#### [GOAL OF THE EXERCISE]
Pull every line containing the word "prendere" from the records.

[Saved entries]
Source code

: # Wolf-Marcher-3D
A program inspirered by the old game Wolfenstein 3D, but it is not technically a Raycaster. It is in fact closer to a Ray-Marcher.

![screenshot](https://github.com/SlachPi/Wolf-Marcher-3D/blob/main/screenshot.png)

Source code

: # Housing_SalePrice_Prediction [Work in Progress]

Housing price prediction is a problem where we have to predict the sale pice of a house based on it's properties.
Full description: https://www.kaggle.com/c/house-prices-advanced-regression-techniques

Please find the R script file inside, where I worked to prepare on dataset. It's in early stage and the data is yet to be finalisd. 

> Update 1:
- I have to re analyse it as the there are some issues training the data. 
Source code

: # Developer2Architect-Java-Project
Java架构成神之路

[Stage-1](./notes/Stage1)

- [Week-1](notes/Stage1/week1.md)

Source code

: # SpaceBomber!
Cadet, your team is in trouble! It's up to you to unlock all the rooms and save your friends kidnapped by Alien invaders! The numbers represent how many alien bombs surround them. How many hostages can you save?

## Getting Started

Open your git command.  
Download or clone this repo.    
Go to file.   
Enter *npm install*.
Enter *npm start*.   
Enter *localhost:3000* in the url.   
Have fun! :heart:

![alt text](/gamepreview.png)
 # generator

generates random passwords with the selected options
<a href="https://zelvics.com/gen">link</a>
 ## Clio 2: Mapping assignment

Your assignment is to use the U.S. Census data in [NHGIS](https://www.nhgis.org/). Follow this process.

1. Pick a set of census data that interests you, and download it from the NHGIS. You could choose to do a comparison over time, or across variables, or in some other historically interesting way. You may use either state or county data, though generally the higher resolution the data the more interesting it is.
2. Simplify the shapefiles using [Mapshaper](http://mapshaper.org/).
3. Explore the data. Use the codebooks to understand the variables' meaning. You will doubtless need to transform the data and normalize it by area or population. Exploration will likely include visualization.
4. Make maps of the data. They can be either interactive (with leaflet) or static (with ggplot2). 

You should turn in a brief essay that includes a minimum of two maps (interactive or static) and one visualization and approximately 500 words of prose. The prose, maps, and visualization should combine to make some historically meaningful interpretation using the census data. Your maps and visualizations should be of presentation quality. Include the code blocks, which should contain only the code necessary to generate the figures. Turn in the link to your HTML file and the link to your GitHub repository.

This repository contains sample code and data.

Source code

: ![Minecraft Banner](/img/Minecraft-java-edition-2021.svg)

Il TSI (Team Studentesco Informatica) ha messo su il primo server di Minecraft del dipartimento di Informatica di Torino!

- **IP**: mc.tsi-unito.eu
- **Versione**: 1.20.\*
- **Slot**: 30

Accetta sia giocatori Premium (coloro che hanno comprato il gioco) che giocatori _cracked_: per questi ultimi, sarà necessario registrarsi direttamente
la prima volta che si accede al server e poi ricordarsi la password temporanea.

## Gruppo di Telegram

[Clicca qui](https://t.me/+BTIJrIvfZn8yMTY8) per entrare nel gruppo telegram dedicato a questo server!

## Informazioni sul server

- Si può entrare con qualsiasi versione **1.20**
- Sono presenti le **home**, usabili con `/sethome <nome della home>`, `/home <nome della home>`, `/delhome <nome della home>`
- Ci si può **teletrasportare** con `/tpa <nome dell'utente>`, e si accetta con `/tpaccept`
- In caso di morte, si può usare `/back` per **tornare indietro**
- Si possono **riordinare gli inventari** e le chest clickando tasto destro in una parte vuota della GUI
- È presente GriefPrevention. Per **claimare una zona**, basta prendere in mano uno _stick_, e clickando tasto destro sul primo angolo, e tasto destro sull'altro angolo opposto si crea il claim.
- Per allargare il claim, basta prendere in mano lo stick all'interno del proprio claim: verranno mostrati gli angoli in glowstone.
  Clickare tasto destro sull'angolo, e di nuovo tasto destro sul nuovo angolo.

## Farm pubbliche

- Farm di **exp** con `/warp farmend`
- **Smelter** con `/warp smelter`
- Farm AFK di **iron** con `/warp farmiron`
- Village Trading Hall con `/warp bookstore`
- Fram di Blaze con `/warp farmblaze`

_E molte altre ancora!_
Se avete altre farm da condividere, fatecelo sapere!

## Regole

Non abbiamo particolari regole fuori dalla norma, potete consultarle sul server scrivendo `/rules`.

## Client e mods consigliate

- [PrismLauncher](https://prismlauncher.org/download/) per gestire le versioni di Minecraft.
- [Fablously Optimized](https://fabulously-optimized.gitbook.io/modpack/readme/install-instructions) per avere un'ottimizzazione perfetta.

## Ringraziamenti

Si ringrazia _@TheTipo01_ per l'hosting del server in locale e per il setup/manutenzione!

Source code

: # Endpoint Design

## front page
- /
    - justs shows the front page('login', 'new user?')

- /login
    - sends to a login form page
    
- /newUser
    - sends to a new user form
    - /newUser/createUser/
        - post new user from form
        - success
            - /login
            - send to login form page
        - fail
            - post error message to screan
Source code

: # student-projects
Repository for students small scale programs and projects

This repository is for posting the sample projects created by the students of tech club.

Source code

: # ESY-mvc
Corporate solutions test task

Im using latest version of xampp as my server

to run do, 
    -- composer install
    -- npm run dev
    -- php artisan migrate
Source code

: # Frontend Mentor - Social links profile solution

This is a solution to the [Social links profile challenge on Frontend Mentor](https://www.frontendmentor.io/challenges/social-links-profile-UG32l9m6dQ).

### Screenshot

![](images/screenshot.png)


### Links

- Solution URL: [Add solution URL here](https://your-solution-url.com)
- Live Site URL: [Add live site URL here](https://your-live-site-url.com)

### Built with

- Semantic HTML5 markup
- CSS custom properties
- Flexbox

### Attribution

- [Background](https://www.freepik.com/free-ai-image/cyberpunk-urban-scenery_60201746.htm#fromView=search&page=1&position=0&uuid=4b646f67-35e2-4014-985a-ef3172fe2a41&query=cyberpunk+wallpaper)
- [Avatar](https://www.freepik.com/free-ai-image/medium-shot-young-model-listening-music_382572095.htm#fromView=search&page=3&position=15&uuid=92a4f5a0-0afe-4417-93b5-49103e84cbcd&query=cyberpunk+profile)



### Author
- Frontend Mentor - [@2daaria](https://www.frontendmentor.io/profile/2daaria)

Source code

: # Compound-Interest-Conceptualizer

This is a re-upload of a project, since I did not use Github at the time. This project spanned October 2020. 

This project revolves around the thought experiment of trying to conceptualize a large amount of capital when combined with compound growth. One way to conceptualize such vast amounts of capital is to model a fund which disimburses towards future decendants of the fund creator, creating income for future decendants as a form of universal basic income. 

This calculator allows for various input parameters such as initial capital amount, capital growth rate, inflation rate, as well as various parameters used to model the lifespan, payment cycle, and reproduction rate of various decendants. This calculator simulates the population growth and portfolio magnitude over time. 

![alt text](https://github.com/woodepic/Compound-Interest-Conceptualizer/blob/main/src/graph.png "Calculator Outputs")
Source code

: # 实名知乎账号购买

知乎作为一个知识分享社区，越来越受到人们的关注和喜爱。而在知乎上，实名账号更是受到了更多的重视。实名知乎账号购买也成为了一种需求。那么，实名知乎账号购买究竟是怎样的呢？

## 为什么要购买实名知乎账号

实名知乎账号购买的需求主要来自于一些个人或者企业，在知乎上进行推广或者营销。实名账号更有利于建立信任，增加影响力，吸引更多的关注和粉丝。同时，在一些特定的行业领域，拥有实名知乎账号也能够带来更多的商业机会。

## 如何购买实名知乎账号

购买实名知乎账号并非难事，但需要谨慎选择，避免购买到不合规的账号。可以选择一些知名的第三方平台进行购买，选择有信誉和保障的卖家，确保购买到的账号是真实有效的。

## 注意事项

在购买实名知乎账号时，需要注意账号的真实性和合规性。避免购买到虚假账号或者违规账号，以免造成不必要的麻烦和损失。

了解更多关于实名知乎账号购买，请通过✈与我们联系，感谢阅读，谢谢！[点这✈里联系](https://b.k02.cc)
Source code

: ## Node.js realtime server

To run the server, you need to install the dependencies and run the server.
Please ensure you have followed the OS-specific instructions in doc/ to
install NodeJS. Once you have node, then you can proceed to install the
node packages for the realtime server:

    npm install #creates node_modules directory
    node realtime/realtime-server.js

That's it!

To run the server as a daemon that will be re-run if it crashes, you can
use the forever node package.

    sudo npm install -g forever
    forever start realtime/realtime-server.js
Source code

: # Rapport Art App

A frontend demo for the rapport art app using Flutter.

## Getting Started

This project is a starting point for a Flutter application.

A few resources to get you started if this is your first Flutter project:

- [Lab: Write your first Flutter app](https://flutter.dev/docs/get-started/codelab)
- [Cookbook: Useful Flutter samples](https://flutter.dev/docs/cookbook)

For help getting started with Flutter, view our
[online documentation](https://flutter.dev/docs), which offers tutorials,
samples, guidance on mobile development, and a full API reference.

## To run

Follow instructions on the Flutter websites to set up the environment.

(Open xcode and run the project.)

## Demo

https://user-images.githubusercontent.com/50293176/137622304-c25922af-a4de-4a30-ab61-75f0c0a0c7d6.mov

#### [RESULT FOR THIS TASK]
- È presente GriefPrevention. Per **claimare una zona**, basta prendere in mano uno _stick_, e clickando tasto destro sul primo angolo, e tasto destro sull'altro angolo opposto si crea il claim.
- Per allargare il claim, basta prendere in mano lo stick all'interno del proprio claim: verranno mostrati gli angoli in glowstone.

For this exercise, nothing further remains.